• [AIM OF THE TASK]
From the first line of the listing below, retype each line up to and including the one with "## Additional Info."; pictures stay out.

(MATERIALS PROVIDED Opens)

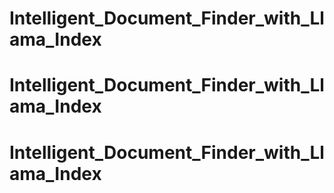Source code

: # Intelligent_Document_Finder_with_Llama_Index
# Intelligent_Document_Finder_with_Llama_Index
# Intelligent_Document_Finder_with_Llama_Index
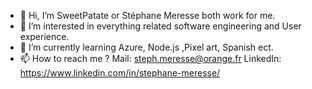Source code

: - 👋 Hi, I’m SweetPatate or Stéphane Meresse both work for me.
- 👀 I’m interested in everything related software engineering and User experience.
- 🌱 I’m currently learning Azure, Node.js ,Pixel art, Spanish ect.
- 📫 How to reach me ?
Mail:     steph.meresse@orange.fr
LinkedIn: https://www.linkedin.com/in/stephane-meresse/


<!---
SweetPatate/SweetPatate is a ✨ special ✨ repository because its `README.md` (this file) appears on your GitHub profile.
You can click the Preview link to take a look at your changes.
--->

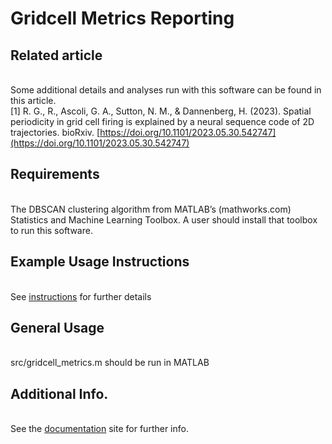 # Gridcell Metrics Reporting

## Related article
<br>Some additional details and analyses run with this software can be found in this article.
<br>\[1\] R. G., R., Ascoli, G. A., Sutton, N. M., & Dannenberg, H. (2023). Spatial periodicity in grid cell firing is explained by a neural sequence code of 2D trajectories. bioRxiv. [https://doi.org/10.1101/2023.05.30.542747](https://doi.org/10.1101/2023.05.30.542747)

## Requirements
<br>The DBSCAN clustering algorithm from MATLAB’s (mathworks.com) Statistics and Machine Learning Toolbox. A user should install that toolbox to run this software.

## Example Usage Instructions
<br>See [instructions](https://hco-dev-docs.readthedocs.io/en/latest/gridcell_metrics/usage_instruct.html) for further details

## General Usage
<br>src/gridcell_metrics.m should be run in MATLAB

## Additional Info.
<br>See the [documentation](https://hco-dev-docs.readthedocs.io/en/latest/gridcell_metrics/overview.html) site for further info.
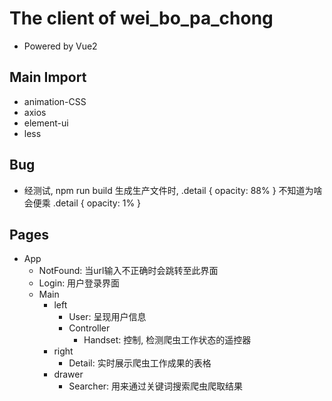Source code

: # The client of wei_bo_pa_chong

- Powered by Vue2

## Main Import

- animation-CSS
- axios
- element-ui
- less

## Bug

- 经测试, npm run build 生成生产文件时, .detail { opacity: 88% } 不知道为啥会便乘 .detail { opacity: 1% }

## Pages

- App
    - NotFound: 当url输入不正确时会跳转至此界面
    - Login: 用户登录界面
    - Main
        - left
            - User: 呈现用户信息
            - Controller
                - Handset: 控制, 检测爬虫工作状态的遥控器
        - right
            - Detail: 实时展示爬虫工作成果的表格
        - drawer
            - Searcher: 用来通过关键词搜索爬虫爬取结果
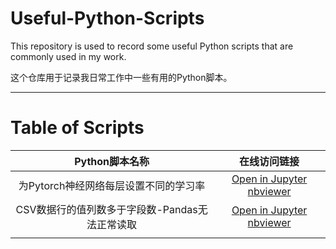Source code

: # Useful-Python-Scripts

This repository is used to record some useful Python scripts that are commonly used in my work.

这个仓库用于记录我日常工作中一些有用的Python脚本。

---

# Table of Scripts

|                Python脚本名称                |                         在线访问链接                         |
| :------------------------------------------: | :----------------------------------------------------------: |
|    为Pytorch神经网络每层设置不同的学习率     | [Open in Jupyter nbviewer](https://nbviewer.jupyter.org/urls/raw.githubusercontent.com/YaoXiao-CS/Useful-Python-Scripts/main/Scripts_folder/Different_learningRete_for_eachLayer_of_Pytorch.ipynb) |
| CSV数据行的值列数多于字段数-Pandas无法正常读取 | [Open in Jupyter nbviewer](https://nbviewer.jupyter.org/urls/raw.githubusercontent.com/YaoXiao-CS/Useful-Python-Scripts/main/Scripts_folder/CSV数据行的列数多于字段数-Pandas无法正常读取.ipynb) |
|                                              |                                                              |

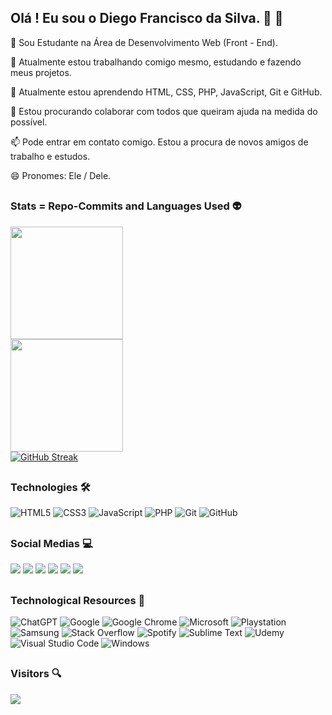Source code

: ##

## Olá ! Eu sou o Diego Francisco da Silva.  👋 🤗 
 🌱 Sou Estudante na Área de Desenvolvimento Web (Front - End).
 
 🔭 Atualmente estou trabalhando comigo mesmo, estudando e fazendo meus projetos.
 
 🌱 Atualmente estou aprendendo HTML, CSS, PHP, JavaScript, Git e GitHub.
 
 👯 Estou procurando colaborar com todos que queiram ajuda na medida do possível.
 
 📫 Pode entrar em contato comigo. Estou a procura de novos amigos de trabalho e estudos.
 
 😄 Pronomes: Ele / Dele.

##
### Stats = Repo-Commits and Languages Used 👽
<div align="left">
 <a href="https://github.com/diegofranciscodasilva">
  <img height="180em" src="https://github-readme-stats.vercel.app/api?username=diegofranciscodasilva&show_icons=true&theme=dracula&include_all_commits=true&count_private=true"/><br/>
  <img height="180em" src="https://github-readme-stats.vercel.app/api/top-langs/?username=diegofranciscodasilva&layout=compact&langs_count=7&theme=dracula"/><br/>
 <a href="https://git.io/streak-stats">
  <img src="https://streak-stats.demolab.com?user=diegofranciscodasilva&theme=dracula" alt="GitHub Streak" />
 </a>
</div>

##
### Technologies 🛠️
![HTML5](https://img.shields.io/badge/html5-%23E34F26.svg?style=for-the-badge&logo=html5&logoColor=white)
![CSS3](https://img.shields.io/badge/css3-%231572B6.svg?style=for-the-badge&logo=css3&logoColor=white)
![JavaScript](https://img.shields.io/badge/javascript-%23323330.svg?style=for-the-badge&logo=javascript&logoColor=%23F7DF1E)
![PHP](https://img.shields.io/badge/php-%23777BB4.svg?style=for-the-badge&logo=php&logoColor=white)
![Git](https://img.shields.io/badge/git-%23F05033.svg?style=for-the-badge&logo=git&logoColor=white)
![GitHub](https://img.shields.io/badge/github-%23121011.svg?style=for-the-badge&logo=github&logoColor=white)

##
### Social Medias 💻
<div align="left">
  <a href="https://instagram.com/diego_francisco_da_silva" target="_blank"><img src="https://img.shields.io/badge/-Instagram-%23E4405F?style=for-the-badge&logo=instagram&logoColor=white" target="_blank" /></a>
 	<a href="https://www.linkedin.com/in/diego-francisco-da-silva" target="_blank"><img src="https://img.shields.io/badge/-LinkedIn-%230077B5?style=for-the-badge&logo=linkedin&logoColor=white" target="_blank" /></a>
  <a href = "mailto:diegofranciscodasilva@yahoo.com.br" target="_blank"><img src="https://img.shields.io/badge/-Gmail-%23333?style=for-the-badge&logo=gmail&logoColor=white" target="_blank" /></a>
  <a href="https://github.com/diegofranciscodasilva" target="_blank"><img src="https://img.shields.io/badge/GitHub-100000?style=for-the-badge&logo=github&logoColor=white" target="_blank" /></a>
  <a href="https://discord.com/channels/diegofranciscodasilva35" target="_blank"><img src="https://img.shields.io/badge/Discord-7289DA?style=for-the-badge&logo=discord&logoColor=white" target="_blank" /></a>
  <a href="https://twitter.com/DiegoFdaSilva35" target="_blank"><img src="https://img.shields.io/badge/X-000000?style=for-the-badge&logo=x&logoColor=white"></a>
</div>
    
##
### Technological Resources 🤖
![ChatGPT](https://img.shields.io/badge/chatGPT-74aa9c?style=for-the-badge&logo=openai&logoColor=white)
![Google](https://img.shields.io/badge/google-4285F4?style=for-the-badge&logo=google&logoColor=white)
![Google Chrome](https://img.shields.io/badge/Google%20Chrome-4285F4?style=for-the-badge&logo=GoogleChrome&logoColor=white)
![Microsoft](https://img.shields.io/badge/Microsoft-0078D4?style=for-the-badge&logo=microsoft&logoColor=white)
![Playstation](https://img.shields.io/badge/Playstation-003791?style=for-the-badge&logo=playstation&logoColor=white)
![Samsung](https://img.shields.io/badge/Samsung-%231428A0.svg?style=for-the-badge&logo=samsung&logoColor=white)
![Stack Overflow](https://img.shields.io/badge/-Stackoverflow-FE7A16?style=for-the-badge&logo=stack-overflow&logoColor=white)
![Spotify](https://img.shields.io/badge/Spotify-1ED760?style=for-the-badge&logo=spotify&logoColor=white)
![Sublime Text](https://img.shields.io/badge/sublime_text-%23575757.svg?style=for-the-badge&logo=sublime-text&logoColor=important)
![Udemy](https://img.shields.io/badge/Udemy-A435F0?style=for-the-badge&logo=Udemy&logoColor=white)
![Visual Studio Code](https://img.shields.io/badge/Visual%20Studio%20Code-0078d7.svg?style=for-the-badge&logo=visual-studio-code&logoColor=white)
![Windows](https://img.shields.io/badge/Windows-0078D6?style=for-the-badge&logo=windows&logoColor=white)

##
### Visitors 🔍
<div align="left">
  <a href="https://visitorbadge.io/status?path=https%3A%2F%2Fgithub.com%2Fdiegofranciscodasilva%2F">
   <img src="https://api.visitorbadge.io/api/combined?path=https%3A%2F%2Fgithub.com%2Fdiegofranciscodasilva%2F&labelColor=%23222324&countColor=%23555555&style=flat" />
  </a>
</div>

##
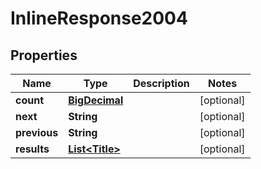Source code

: 

# InlineResponse2004

## Properties

Name | Type | Description | Notes
------------ | ------------- | ------------- | -------------
**count** | [**BigDecimal**](BigDecimal.md) |  |  [optional]
**next** | **String** |  |  [optional]
**previous** | **String** |  |  [optional]
**results** | [**List&lt;Title&gt;**](Title.md) |  |  [optional]



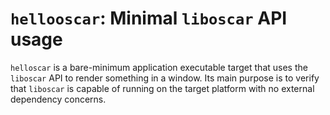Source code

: # `hellooscar`: Minimal `liboscar` API usage

`helloscar` is a bare-minimum application executable target that uses the
`liboscar` API to render something in a window. Its main purpose is to verify
that `liboscar` is capable of running on the target platform with no external
dependency concerns.

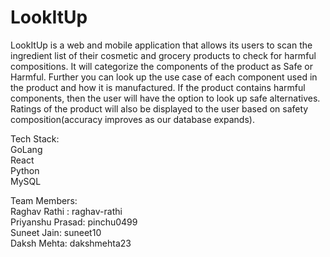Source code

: # LookItUp
LookItUp is a web and mobile application that allows its users to scan the ingredient list of their cosmetic and grocery products to check for harmful compositions. It will categorize the components of the product as Safe or Harmful. Further you can look up the use case of each component used in the product and how it is manufactured. If the product contains harmful components, then the user will have the option to look up safe alternatives.
Ratings of the product will also be displayed to the user based on safety composition(accuracy improves as our database expands).


Tech Stack:<br>
GoLang<br> React<br> Python<br> MySQL

Team Members:<br>
Raghav Rathi : raghav-rathi <br>
Priyanshu Prasad: pinchu0499 <br>
Suneet Jain: suneet10 <br>
Daksh Mehta: dakshmehta23 <br>

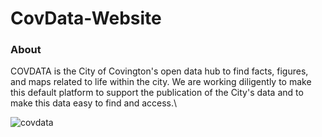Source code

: # CovData-Website

<!-- ABOUT THE DATA HUB-->
### About
COVDATA is the City of Covington's open data hub to find facts, figures, and maps related to life within the city. We are working diligently to make this default platform to support the publication of the City's data and to make this data easy to find and access.\



![covdata](https://user-images.githubusercontent.com/24296075/175827245-980975ac-e992-4023-be4a-f026d26bb459.PNG)

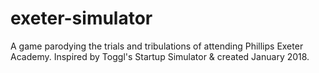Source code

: # exeter-simulator
A game parodying the trials and tribulations of attending Phillips Exeter Academy. Inspired by Toggl's Startup Simulator &amp; created January 2018.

(MATERIALS PROVIDED Closes)

• [EXERCISE SOLUTION]
Source code

: # Intelligent_Document_Finder_with_Llama_Index
# Intelligent_Document_Finder_with_Llama_Index
# Intelligent_Document_Finder_with_Llama_Index
Source code

: - 👋 Hi, I’m SweetPatate or Stéphane Meresse both work for me.
- 👀 I’m interested in everything related software engineering and User experience.
- 🌱 I’m currently learning Azure, Node.js ,Pixel art, Spanish ect.
- 📫 How to reach me ?
Mail:     steph.meresse@orange.fr
LinkedIn: https://www.linkedin.com/in/stephane-meresse/


<!---
SweetPatate/SweetPatate is a ✨ special ✨ repository because its `README.md` (this file) appears on your GitHub profile.
You can click the Preview link to take a look at your changes.
--->

 # Gridcell Metrics Reporting

## Related article
<br>Some additional details and analyses run with this software can be found in this article.
<br>\[1\] R. G., R., Ascoli, G. A., Sutton, N. M., & Dannenberg, H. (2023). Spatial periodicity in grid cell firing is explained by a neural sequence code of 2D trajectories. bioRxiv. [https://doi.org/10.1101/2023.05.30.542747](https://doi.org/10.1101/2023.05.30.542747)

## Requirements
<br>The DBSCAN clustering algorithm from MATLAB’s (mathworks.com) Statistics and Machine Learning Toolbox. A user should install that toolbox to run this software.

## Example Usage Instructions
<br>See [instructions](https://hco-dev-docs.readthedocs.io/en/latest/gridcell_metrics/usage_instruct.html) for further details

## General Usage
<br>src/gridcell_metrics.m should be run in MATLAB

## Additional Info.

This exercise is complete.